Throughput, Threads & The Truth About Parallelism

What Happens When You Push a System to Its Breaking Point?

The project began with a deceptively simple challenge:

Sum one billion lines from two massive text files — without ever loading them into memory.

That constraint alone forces discipline. No shortcuts. No “just load it into a vector.” This is the kind of problem that reveals what your system really is — not what you wish it was. This project was built and executed on an Ubuntu VM running on Hyper-V. If I had executed this code on WSL, the performance would have been better, but the principles and outcomes remain the same.

To explore this further, the following tools were built:

numbers.sh – generates two files with 1 million random numbers each.

#!/bin/bash

echo "Let's generate two files with 1 million random numbers each..."

# Remove old files if they exist
rm -f file1.txt 
rm -f file2.txt 

# Record start time
SECONDS=0
start_time=$(date +"%Y-%m-%d %H:%M:%S")
echo "System time before process: $start_time"

# Generate 1,000,000 random numbers
for i in {1..1000000}
do
  echo $RANDOM >> file1.txt     # Append random number to file1.txt
  echo $RANDOM >> file2.txt     # Append random number to file2.txt
done

# Record end time
end_time=$(date +"%Y-%m-%d %H:%M:%S")
echo "System time after process: $end_time"

# Calculate elapsed time in seconds
elapsed=$SECONDS

# Convert elapsed seconds into hours/minutes/seconds
hours=$((elapsed / 3600))
minutes=$(((elapsed % 3600) / 60))
seconds=$((elapsed % 60))

echo "Random number generator is complete."
time_taken="Time taken: ${hours}h ${minutes}m ${seconds}s"
echo $time_taken

# Create results directory and write stats
mkdir -p results

files=("file1.txt" "file2.txt")   # array of files
results_file="results/wc_bash.txt"

for f in "${files[@]}"; do
    start_time=$(date +%s)
    sleep 1
    end_time=$(date +%s)
    time_taken=$((end_time - start_time))

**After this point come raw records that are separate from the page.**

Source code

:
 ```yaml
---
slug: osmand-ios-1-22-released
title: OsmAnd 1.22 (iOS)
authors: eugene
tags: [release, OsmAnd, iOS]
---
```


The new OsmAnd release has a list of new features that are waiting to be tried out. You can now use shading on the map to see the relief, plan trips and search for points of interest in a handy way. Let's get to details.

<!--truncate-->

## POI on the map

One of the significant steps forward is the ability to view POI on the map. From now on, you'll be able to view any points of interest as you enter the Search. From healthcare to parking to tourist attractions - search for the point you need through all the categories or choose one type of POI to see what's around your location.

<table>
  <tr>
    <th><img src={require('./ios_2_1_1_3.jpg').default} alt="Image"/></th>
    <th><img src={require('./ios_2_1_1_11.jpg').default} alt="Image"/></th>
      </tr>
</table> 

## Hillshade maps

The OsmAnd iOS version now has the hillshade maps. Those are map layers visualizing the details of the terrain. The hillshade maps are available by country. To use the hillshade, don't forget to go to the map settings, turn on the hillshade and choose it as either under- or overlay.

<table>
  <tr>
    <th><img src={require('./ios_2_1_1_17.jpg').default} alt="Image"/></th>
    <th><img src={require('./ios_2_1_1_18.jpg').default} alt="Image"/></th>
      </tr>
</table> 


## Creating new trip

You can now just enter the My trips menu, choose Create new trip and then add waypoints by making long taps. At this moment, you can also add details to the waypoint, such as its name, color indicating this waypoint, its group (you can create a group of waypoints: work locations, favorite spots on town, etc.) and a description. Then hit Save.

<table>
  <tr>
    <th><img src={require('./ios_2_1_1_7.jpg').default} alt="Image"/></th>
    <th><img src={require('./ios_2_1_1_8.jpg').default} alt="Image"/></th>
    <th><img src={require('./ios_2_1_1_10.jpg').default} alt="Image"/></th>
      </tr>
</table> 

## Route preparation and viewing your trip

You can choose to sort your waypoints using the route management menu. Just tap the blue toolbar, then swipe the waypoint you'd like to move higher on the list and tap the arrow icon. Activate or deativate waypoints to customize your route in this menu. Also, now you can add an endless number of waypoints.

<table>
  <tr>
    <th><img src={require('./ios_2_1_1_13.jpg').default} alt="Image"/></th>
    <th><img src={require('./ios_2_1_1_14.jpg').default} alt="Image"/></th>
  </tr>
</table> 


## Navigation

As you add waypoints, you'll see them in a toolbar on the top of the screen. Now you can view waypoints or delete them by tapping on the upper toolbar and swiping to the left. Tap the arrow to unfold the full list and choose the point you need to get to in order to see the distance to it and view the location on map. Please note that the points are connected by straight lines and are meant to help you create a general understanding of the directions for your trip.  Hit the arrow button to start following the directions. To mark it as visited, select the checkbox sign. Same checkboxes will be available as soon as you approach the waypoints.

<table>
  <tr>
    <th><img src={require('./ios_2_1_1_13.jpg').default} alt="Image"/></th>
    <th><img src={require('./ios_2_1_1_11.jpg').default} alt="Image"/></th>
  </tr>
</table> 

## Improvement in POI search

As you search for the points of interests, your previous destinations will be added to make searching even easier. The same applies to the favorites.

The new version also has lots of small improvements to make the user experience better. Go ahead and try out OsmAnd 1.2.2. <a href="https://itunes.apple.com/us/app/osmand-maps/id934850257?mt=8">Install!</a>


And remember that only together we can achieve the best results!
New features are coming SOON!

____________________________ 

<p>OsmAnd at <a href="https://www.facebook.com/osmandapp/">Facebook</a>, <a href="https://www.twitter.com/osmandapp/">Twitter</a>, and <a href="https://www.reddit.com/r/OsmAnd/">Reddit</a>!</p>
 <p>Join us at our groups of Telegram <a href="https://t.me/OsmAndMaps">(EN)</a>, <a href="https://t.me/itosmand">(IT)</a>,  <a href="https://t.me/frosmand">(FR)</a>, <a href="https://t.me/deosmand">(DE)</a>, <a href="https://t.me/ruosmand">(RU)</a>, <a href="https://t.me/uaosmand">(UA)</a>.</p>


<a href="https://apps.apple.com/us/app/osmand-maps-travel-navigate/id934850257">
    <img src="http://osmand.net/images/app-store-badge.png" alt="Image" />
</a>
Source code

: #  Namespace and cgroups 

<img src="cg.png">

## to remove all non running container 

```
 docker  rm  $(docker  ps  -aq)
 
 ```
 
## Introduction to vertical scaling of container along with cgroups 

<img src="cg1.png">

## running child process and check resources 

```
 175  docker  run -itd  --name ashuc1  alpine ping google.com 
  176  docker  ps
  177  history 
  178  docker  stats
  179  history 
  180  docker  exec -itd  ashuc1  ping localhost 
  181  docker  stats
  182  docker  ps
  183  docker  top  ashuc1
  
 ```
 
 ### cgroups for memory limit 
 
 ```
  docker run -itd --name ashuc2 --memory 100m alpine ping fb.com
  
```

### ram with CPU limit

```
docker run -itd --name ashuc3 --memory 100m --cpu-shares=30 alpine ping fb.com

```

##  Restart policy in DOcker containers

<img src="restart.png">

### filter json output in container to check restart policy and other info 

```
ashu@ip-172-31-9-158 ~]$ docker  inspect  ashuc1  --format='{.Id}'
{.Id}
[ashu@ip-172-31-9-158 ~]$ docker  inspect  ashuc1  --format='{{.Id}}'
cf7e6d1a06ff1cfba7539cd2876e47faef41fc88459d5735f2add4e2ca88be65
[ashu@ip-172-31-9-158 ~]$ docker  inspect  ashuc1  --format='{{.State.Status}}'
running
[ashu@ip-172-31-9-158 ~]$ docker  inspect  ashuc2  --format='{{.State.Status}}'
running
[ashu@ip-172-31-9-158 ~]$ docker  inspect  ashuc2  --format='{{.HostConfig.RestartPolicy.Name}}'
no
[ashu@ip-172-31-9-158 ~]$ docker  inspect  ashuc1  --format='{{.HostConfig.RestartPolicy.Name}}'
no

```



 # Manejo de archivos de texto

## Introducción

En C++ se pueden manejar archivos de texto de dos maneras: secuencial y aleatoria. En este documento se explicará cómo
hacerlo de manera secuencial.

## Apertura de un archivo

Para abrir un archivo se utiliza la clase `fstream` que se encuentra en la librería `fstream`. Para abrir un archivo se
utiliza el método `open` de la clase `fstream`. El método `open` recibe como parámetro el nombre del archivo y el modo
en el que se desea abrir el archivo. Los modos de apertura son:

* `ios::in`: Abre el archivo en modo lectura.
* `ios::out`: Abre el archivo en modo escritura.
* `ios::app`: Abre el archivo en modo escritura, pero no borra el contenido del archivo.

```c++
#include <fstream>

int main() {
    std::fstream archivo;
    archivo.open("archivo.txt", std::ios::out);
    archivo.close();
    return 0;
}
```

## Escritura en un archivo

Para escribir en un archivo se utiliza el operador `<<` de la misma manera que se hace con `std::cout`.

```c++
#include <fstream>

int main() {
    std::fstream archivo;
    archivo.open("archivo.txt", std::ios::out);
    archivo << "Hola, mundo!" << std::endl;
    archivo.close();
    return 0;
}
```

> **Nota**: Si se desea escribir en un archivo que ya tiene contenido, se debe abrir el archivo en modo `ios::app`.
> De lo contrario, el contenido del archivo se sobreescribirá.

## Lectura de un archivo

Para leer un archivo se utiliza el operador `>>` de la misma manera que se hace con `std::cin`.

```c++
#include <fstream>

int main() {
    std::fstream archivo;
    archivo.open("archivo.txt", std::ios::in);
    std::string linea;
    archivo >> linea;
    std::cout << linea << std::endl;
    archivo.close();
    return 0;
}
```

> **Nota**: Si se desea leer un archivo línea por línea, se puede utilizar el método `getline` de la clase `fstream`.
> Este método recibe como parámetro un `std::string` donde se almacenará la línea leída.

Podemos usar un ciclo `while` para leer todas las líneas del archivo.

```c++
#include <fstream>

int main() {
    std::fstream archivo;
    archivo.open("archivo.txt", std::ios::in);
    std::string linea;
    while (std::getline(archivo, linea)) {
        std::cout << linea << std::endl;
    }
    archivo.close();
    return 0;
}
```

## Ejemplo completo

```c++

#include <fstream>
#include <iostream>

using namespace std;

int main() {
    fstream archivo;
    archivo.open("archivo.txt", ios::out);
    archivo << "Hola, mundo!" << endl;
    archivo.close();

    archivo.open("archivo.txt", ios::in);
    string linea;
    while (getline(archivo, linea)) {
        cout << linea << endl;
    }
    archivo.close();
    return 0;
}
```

    # Collect values into an array
    stats=(
        "$(date +"%Y-%m-%d %H:%M:%S")"
        "$(wc -l < "$f")"
        "$(wc -w < "$f")"
        "$time_taken"
    )

    # Append block to results file
    {
        echo "Selected File: ${f}"
        echo "Date: ${stats[0]}"
        echo "Line count: ${stats[1]}"
        echo "Word count: ${stats[2]}"
        echo "Time taken: ${stats[3]} seconds"
        echo -e "\n"
    } >> "$results_file"

done

echo "Word/line count and execution time written to results/wc_bash.txt"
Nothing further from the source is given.